Recently, at one of my presentations, I asked: “If you were a child in your program, how would you like to be treated?” A young woman called out: “Softly!” I asked what she meant by “softly,” and she replied, “With soft voices and gentle touch.” As she spoke, I observed a pregnant woman in the audience begin to rub her protruding belly with round, soft, gentle strokes. Her eyes glazed over, and I thought to myself, “She is communing with her child.”
At one of our breaks during the day-long professional development, the young woman, who had called out, “Softly!” ran over and sat down next to me.
“I love you,” she stated clearly with an earnest look on her face.
“Oh, my dear,” I replied, “Thank you.”
“No. Seriously,” she said. “What you are saying is so important. No one ever talks about these things in this way. You must not stop doing this. Please don’t stop yet.”

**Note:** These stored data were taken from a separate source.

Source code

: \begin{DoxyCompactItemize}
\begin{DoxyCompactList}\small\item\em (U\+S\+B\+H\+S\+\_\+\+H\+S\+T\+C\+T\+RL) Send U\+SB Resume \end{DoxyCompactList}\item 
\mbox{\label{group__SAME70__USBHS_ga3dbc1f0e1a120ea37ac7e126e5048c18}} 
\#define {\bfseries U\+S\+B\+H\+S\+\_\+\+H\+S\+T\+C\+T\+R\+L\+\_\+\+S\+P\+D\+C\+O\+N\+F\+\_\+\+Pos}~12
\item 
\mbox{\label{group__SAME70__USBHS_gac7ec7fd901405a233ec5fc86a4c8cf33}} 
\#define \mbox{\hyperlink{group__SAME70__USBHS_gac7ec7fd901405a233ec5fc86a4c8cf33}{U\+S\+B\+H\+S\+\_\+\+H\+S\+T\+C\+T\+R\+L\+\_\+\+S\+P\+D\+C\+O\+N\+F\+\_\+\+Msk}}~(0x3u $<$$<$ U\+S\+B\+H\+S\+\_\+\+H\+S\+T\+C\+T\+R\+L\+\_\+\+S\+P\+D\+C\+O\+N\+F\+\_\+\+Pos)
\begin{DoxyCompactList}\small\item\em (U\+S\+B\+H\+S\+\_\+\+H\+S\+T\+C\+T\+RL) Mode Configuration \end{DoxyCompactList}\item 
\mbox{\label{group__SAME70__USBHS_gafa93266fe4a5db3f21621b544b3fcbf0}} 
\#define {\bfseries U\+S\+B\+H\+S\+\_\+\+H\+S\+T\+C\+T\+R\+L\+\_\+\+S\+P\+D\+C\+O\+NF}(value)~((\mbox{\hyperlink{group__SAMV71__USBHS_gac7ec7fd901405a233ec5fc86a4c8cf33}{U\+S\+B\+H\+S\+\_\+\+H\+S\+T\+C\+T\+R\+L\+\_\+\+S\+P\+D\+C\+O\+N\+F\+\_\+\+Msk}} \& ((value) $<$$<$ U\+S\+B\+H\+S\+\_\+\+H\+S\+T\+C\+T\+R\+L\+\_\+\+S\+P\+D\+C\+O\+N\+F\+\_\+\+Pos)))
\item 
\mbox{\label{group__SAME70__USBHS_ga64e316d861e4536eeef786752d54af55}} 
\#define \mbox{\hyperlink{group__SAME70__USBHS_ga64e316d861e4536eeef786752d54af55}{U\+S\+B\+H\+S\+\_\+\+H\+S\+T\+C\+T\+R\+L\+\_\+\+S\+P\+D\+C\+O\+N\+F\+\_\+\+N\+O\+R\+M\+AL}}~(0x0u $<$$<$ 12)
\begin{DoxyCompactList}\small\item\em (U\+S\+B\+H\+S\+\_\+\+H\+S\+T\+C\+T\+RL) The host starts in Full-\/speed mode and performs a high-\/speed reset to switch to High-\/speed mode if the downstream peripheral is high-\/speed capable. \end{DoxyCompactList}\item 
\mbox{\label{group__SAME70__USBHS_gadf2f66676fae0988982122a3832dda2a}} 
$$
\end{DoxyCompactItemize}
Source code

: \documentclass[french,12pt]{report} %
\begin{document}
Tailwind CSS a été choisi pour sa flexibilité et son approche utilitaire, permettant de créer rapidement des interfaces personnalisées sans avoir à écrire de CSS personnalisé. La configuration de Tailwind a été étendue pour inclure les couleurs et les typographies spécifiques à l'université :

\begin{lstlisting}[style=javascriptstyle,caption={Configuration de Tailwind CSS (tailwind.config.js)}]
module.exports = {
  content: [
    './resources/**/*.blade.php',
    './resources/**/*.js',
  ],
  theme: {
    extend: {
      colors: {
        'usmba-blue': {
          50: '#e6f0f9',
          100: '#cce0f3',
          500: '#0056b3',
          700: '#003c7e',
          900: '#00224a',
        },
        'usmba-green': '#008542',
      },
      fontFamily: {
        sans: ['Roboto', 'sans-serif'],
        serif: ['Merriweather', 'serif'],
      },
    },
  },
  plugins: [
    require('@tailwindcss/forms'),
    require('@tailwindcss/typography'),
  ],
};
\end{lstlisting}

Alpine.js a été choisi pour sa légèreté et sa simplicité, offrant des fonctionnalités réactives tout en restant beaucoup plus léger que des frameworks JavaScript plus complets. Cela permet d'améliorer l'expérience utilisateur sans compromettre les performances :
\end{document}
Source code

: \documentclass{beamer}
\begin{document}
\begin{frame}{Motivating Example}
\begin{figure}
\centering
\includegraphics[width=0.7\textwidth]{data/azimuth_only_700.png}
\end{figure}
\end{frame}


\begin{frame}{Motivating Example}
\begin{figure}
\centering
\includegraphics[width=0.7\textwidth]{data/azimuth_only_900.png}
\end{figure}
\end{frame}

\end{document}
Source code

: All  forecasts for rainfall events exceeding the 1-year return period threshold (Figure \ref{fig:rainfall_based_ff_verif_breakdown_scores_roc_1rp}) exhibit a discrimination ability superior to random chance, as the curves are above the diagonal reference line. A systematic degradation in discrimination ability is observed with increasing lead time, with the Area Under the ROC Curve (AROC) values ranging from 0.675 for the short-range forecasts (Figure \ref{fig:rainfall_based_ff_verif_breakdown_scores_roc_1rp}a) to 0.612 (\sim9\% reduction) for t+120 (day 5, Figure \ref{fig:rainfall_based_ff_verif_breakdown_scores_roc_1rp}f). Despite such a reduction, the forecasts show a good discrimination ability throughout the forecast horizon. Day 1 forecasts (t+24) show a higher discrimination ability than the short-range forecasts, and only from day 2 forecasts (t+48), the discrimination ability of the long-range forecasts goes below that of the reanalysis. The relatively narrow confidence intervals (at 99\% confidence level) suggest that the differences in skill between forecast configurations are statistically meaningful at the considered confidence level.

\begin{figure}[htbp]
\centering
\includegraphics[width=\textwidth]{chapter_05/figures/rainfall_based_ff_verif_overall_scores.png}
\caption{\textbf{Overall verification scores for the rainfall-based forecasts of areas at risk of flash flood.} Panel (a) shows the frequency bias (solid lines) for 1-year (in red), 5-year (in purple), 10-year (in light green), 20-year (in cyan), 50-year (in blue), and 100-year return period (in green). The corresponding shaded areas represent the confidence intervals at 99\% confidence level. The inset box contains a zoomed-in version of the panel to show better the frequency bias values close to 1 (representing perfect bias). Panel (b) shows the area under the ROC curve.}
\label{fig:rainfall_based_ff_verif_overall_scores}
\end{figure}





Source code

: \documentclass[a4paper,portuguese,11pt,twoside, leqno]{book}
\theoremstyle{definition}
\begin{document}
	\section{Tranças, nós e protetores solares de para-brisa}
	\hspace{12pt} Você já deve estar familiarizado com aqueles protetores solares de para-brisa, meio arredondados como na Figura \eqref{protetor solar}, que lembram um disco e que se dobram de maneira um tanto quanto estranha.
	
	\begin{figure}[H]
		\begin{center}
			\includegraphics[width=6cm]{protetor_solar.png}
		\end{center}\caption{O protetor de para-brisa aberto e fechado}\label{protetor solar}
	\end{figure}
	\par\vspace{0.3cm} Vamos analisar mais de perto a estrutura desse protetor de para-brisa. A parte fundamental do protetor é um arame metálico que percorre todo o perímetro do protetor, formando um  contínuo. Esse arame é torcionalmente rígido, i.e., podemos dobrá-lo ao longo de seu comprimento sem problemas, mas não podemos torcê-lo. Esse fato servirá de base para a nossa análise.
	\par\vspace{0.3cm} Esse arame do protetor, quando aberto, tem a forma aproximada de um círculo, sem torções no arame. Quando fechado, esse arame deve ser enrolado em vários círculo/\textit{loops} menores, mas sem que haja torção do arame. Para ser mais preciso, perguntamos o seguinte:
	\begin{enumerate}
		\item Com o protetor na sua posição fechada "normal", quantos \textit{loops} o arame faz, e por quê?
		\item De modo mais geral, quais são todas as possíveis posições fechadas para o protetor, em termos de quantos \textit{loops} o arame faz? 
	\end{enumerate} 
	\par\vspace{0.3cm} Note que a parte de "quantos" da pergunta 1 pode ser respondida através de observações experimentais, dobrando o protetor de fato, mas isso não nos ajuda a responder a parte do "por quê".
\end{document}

I asked her to tell me about herself and she shared her early childhood story. One of pain and confusion, and how nevertheless, she had persisted courageously to break away and search for a different path. She told me how she felt I had reinforced her search. She talked about resilience and love. She spoke about how she wanted to work with children in a gentle way, softly, and then she asked permission to hug me. We hugged for a long while. A strong, warm hug, which filled my heart to overflowing.
I was feeling old and tired. It happens with aging, and perhaps I am winding down. That’s okay. It’s as it should be. This time around, though, I received a message: “Not yet. Please. Not yet.”
A year ago at Mining Nuggets: My ankle

Dear friends,
I wasn’t quite expecting comments. Especially such supportive and loving ones! Thanks so much for reading this post. I appreciate it very much.
Tamar (Tamarika)
Thank you for sharing this, Tamar. Our culture and social structures do not really value children and the preciousness of the early years of life. Your clear and inspiring advocacy for our children and their caregivers is much needed. Carry on!
Tamar,
You made these early childhood teachers and caregivers feel valuable and important, which is probably not an experience they have most of the time. And your care and knowledge will gush down onto the children they care for, and maybe we’ll see a new generation of children who feel valued and important too. Thank you.
Helen
I’m so happy I got to read this. Your work is so important and it is wonderful to hear how appreciated you are.
U r very special.
Dearest Tamar,
Your message is so needed in a hurting world. Thank you for being willing to continue your Mission to love and care softly for our young ones and their care givers.